Décidé dès 2002 par la Direction Générale des Impôts (DGI), le projet de numérisation du cadastre français vient enfin d'aboutir. Le groupe Thalès, qui avait remporté en 2006 l'appel d'offre européen lancé par la DGI, devait assurer la mise en place d'un portail de consultation et de téléchargement du plan cadastral national, soit près de 600.000 feuilles représentant un volume de données estimé à 220 Go.

accueil

Le site cadastre.gouv.fr, lancé début février en version bêta, propose dès à présent la consultation des plans cadastraux de 52 départements français vectorialisés (format DXF-PCI norme EDIGEO) ou simplement scannés (fichiers bitmap en format Tiff), et à terme l'ensemble du territoire Dom compris.

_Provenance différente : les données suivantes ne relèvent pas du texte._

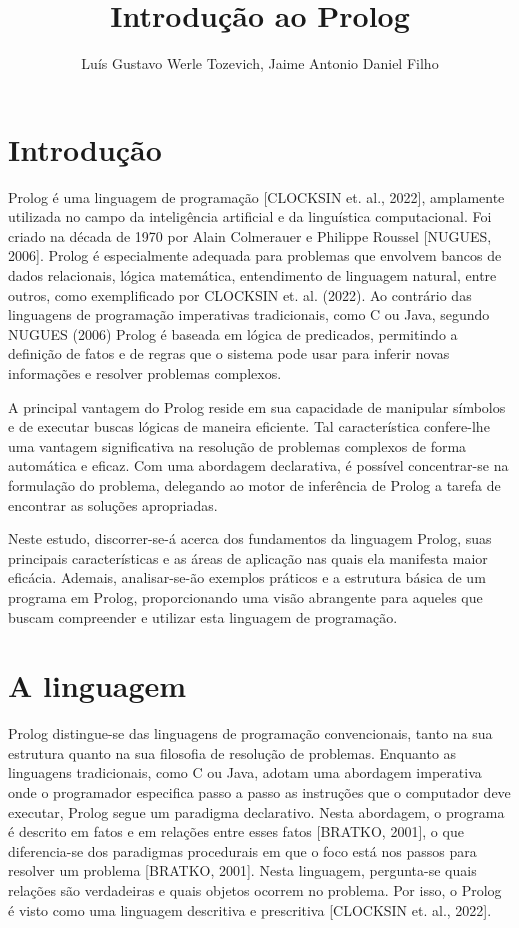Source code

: \documentclass[12pt]{article}
\title{Introdução ao Prolog}
\author{Luís Gustavo Werle Tozevich\inst{1}, Jaime Antonio Daniel Filho\inst{1}}
\begin{document}
 

\maketitle

\section{Introdução}

Prolog é uma linguagem de programação [CLOCKSIN et. al., 2022], amplamente utilizada no campo da inteligência artificial e da linguística computacional. Foi criado na década de 1970 por Alain Colmerauer e Philippe Roussel [NUGUES, 2006]. Prolog é especialmente adequada para problemas que envolvem bancos de dados relacionais, lógica matemática, entendimento de linguagem natural, entre outros, como exemplificado por CLOCKSIN et. al. (2022). Ao contrário das linguagens de programação imperativas tradicionais, como C ou Java, segundo NUGUES (2006) Prolog é baseada em lógica de predicados, permitindo a definição de fatos e de regras que o sistema pode usar para inferir novas informações e resolver problemas complexos.

A principal vantagem do Prolog reside em sua capacidade de manipular símbolos e de executar buscas lógicas de maneira eficiente. Tal característica confere-lhe uma vantagem significativa na resolução de problemas complexos de forma automática e eficaz. Com uma abordagem declarativa, é possível concentrar-se na formulação do problema, delegando ao motor de inferência de Prolog a tarefa de encontrar as soluções apropriadas.

Neste estudo, discorrer-se-á acerca dos fundamentos da linguagem Prolog, suas principais características e as áreas de aplicação nas quais ela manifesta maior eficácia. Ademais, analisar-se-ão exemplos práticos e a estrutura básica de um programa em Prolog, proporcionando uma visão abrangente para aqueles que buscam compreender e utilizar esta linguagem de programação.

\section{A linguagem} \label{sec:firstpage}

Prolog distingue-se das linguagens de programação convencionais, tanto na sua estrutura quanto na sua filosofia de resolução de problemas. Enquanto as linguagens tradicionais, como C ou Java, adotam uma abordagem imperativa onde o programador especifica passo a passo as instruções que o computador deve executar, Prolog segue um paradigma declarativo. Nesta abordagem, o programa é descrito em fatos e em relações entre esses fatos [BRATKO, 2001], o que diferencia-se dos paradigmas procedurais em que o foco está nos passos para resolver um problema [BRATKO, 2001]. Nesta linguagem, pergunta-se quais relações são verdadeiras e quais objetos ocorrem no problema. Por isso, o Prolog é visto como uma linguagem descritiva e prescritiva [CLOCKSIN et. al., 2022].
\end{document}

L'utilisation est aisée au premier abord. Une fois sélectionnés les critères de recherche (par lieu ou référence parcellaire), on accède à une interface de navigation relativement simple permettant une visualisation rapide du plan (déplacement facile, zoom...), mais également la consultation de certaines informations intéressantes.

trois niveaux de détail

Ainsi, il est possible de :

  • mesurer (distance, surface, périmètre, angle),
  • dessiner (lignes, annotations...),
  • s'informer sur une parcelle (référence, surface et adresse, voir photo ci-dessous),
  • télécharger au format PDF un aperçu du plan consulté en A4 ou A3, d'échelle variant entre 1/200è et 1/1000è.


exemple d'information parcellaireA noter que toutes ces fonctions sont disponibles pour les plans vectorisés ET scannés, qu'elles ne nécessitent aucun enregistrement préalable et que leur utilisation est donc anonyme et gratuite.

Bon, seul bémol, la zone de visualisation du plan est riquiqui (484x345 mini) et peu redimensionnable (678x485 max), alors que Geoportail ou Google Earth permettent des affichages écran beaucoup plus grands.

La version finale du site permettra la création de comptes client, et autorisera la commande ou le téléchargements d'extraits du plan en grand format A0 pour 9€50. D'accord, c'est un peu cher pour le particulier lambda, mais c'est à comparer avec le prix souvent pratiqué pour la reproduction de documents par nombres de collectivités. En outre, il faut se souvenir que beaucoup de communes n'autorisent pas la reproduction de leur plan cadastral par scannage ou photocopie...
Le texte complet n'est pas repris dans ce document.